In a video celebrating the UCD’s 20th anniversary, Adelman said that “we’ve come to a point where we can really focus on the positive” in West Philly, increasing the district’s impact on the city. .
That one time he was taken to court
Penn students have struggled with Campus Apartments management over the years, as reported by The Daily Pennsylvanian, due to lax maintenance and other complaints.
In 2013, six students filed suit over a Penn property that managed Campus Apartments. They cited “utterly reprehensible circumstances,” including mold, rodents and a bathroom ceiling collapse, which Campus Apartments originally claimed was the tenant’s fault, the result of a faulty toilet.
The case ended in an undisclosed settlement.
What is Adelman’s role at 76 Devcorp?
He is, in fact, the lead point in building the Center City arena.
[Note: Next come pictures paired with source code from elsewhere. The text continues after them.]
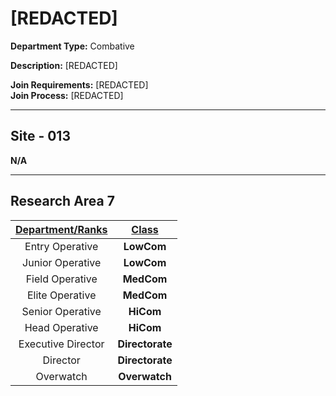 # [REDACTED]

**Department Type:** Combative

**Description:** [REDACTED]

**Join Requirements:** [REDACTED]  
**Join Process:** [REDACTED]

---

## Site - 013
**N/A**

---

## Research Area 7
| **<ins>Department/Ranks</ins>** | **<ins>Class</ins>** |
|:---:|:---:|
| Entry Operative | **LowCom** |
| Junior Operative | **LowCom** |
| Field Operative | **MedCom** |
| Elite Operative | **MedCom** |
| Senior Operative | **HiCom** |
| Head Operative | **HiCom** |
| Executive Director | **Directorate** |
| Director | **Directorate** |
| Overwatch | **Overwatch** |
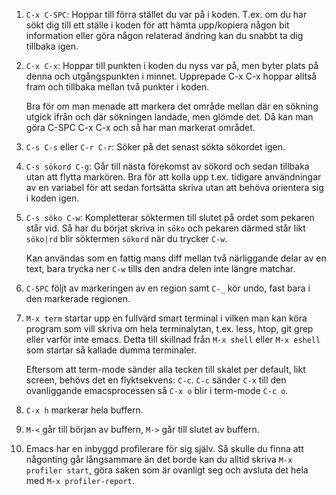 1.  `C-x C-SPC`: Hoppar till förra stället du var på i koden. T.ex. om
	du har sökt dig till ett ställe i koden för att hämta upp/kopiera
	någon bit information eller göra någon relaterad ändring kan du
	snabbt ta dig tillbaka igen.

2.  `C-x C-x`: Hoppar till punkten i koden du nyss var på, men byter
	plats på denna och utgångspunkten i minnet. Upprepade C-x C-x
	hoppar alltså fram och tillbaka mellan två punkter i koden.

	Bra för om man menade att markera det område mellan där en sökning
	utgick ifrån och där sökningen landade, men glömde det. Då kan man
	göra C-SPC C-x C-x och så har man markerat området.

3.  `C-s C-s` eller `C-r C-r`: Söker på det senast sökta sökordet
	igen.

4.  `C-s sökord C-g`: Går till nästa förekomst av sökord och sedan
	tillbaka utan att flytta markören. Bra för att kolla upp
	t.ex. tidigare användningar av en variabel för att sedan fortsätta
	skriva utan att behöva orientera sig i koden igen.

5.  `C-s söko C-w`: Kompletterar söktermen till slutet på ordet som
	pekaren står vid. Så har du börjat skriva in `söko` och pekaren
	därmed står likt `söko|rd` blir söktermen `sökord` när du trycker
	`C-w`.

	Kan användas som en fattig mans diff mellan två närliggande delar
	av en text, bara trycka ner `C-w` tills den andra delen inte
	längre matchar.

6.  `C-SPC` följt av markeringen av en region samt `C-_` kör undo,
    fast bara i den markerade regionen.

7.  `M-x term` startar upp en fullvärd smart terminal i vilken man kan
    köra program som vill skriva om hela terminalytan, t.ex. less,
    htop, git grep eller varför inte emacs. Detta till skillnad från
    `M-x shell` eller `M-x eshell` som startar så kallade dumma
    terminaler.

    Eftersom att term-mode sänder alla tecken till skalet per default,
    likt screen, behövs det en flyktsekvens: `C-c`. `C-c` sänder `C-x`
    till den ovanliggande emacsprocessen så `C-x o` blir i term-mode
    `C-c o`.

8.  `C-x h` markerar hela buffern.

9.  `M-<` går till början av buffern, `M->` går till slutet av buffern.

10. Emacs har en inbyggd profilerare för sig själv. Så skulle du finna
    att någonting går långsammare än det borde kan du alltid skriva
    `M-x profiler start`, göra saken som är ovanligt seg och avsluta
    det hela med `M-x profiler-report`.
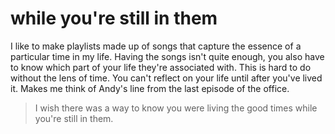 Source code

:# while you're still in them

I like to make playlists made up of songs that capture the essence of a particular time in my life.
Having the songs isn't quite enough, you also have to know which part of your life they're associated with.
This is hard to do without the lens of time. You can't reflect on your life until after you've lived it.
Makes me think of Andy's line from the last episode of the office.

> I wish there was a way to know you were living the good times while you're still in them. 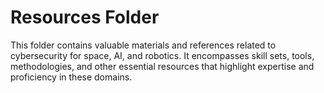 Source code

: # Resources Folder

This folder contains valuable materials and references related to cybersecurity for space, AI, and robotics. It encompasses skill sets, tools, methodologies, and other essential resources that highlight expertise and proficiency in these domains.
When Sixers’ managing partners, Josh Harris and David Blitzer, announced their plan to establish 76 Place atop a block of Philadelphia’s Fashion District, they said Adelman was “given a mandate to find, design, and develop a destination.” serving as a world-class arena facility”. .”
Adelman will work on the project with Mosaic Development Partners, a local black-owned company. He has emphasized the importance of “aggressive diversity hiring targets,” saying “there is no better place to build an arena in Philadelphia than Center City,” praising the transit access to the site and surrounding businesses. who would benefit from this.
Some community members in Chinatown, located next to the proposed site, are skeptical of these promises. They fear the arena could lead to more traffic congestion and a spike in property values.
“We view the 76ers’ proposed arena a stone’s throw from our beloved neighborhood as a threat to the survival of Chinatown,” Debbie Wei, founder of Asian Americans United, wrote in WHYY’s PlanPhilly. “What the 76ers, Adelman, and the billionaires and city officials who came before them fail to recognize is that Chinatown will fight for its survival.”
Adelman told The Inquirer that the Sixers’ arena “will not move one business or resident” in Chinatown. He also said the project’s recent expansion to include the Greyhound Bus Terminal site on Filbert Street could actually reduce traffic in the area.
“I think now that we’ve had the big reveal, we need to show people that we’re real,” Adelman told Forbes of the 76 Place project. He has sworn it will not accept government subsidies.
After engagement and design commence, demolition is expected to begin in 2026, with construction in 2028 to open an arena in September 2031.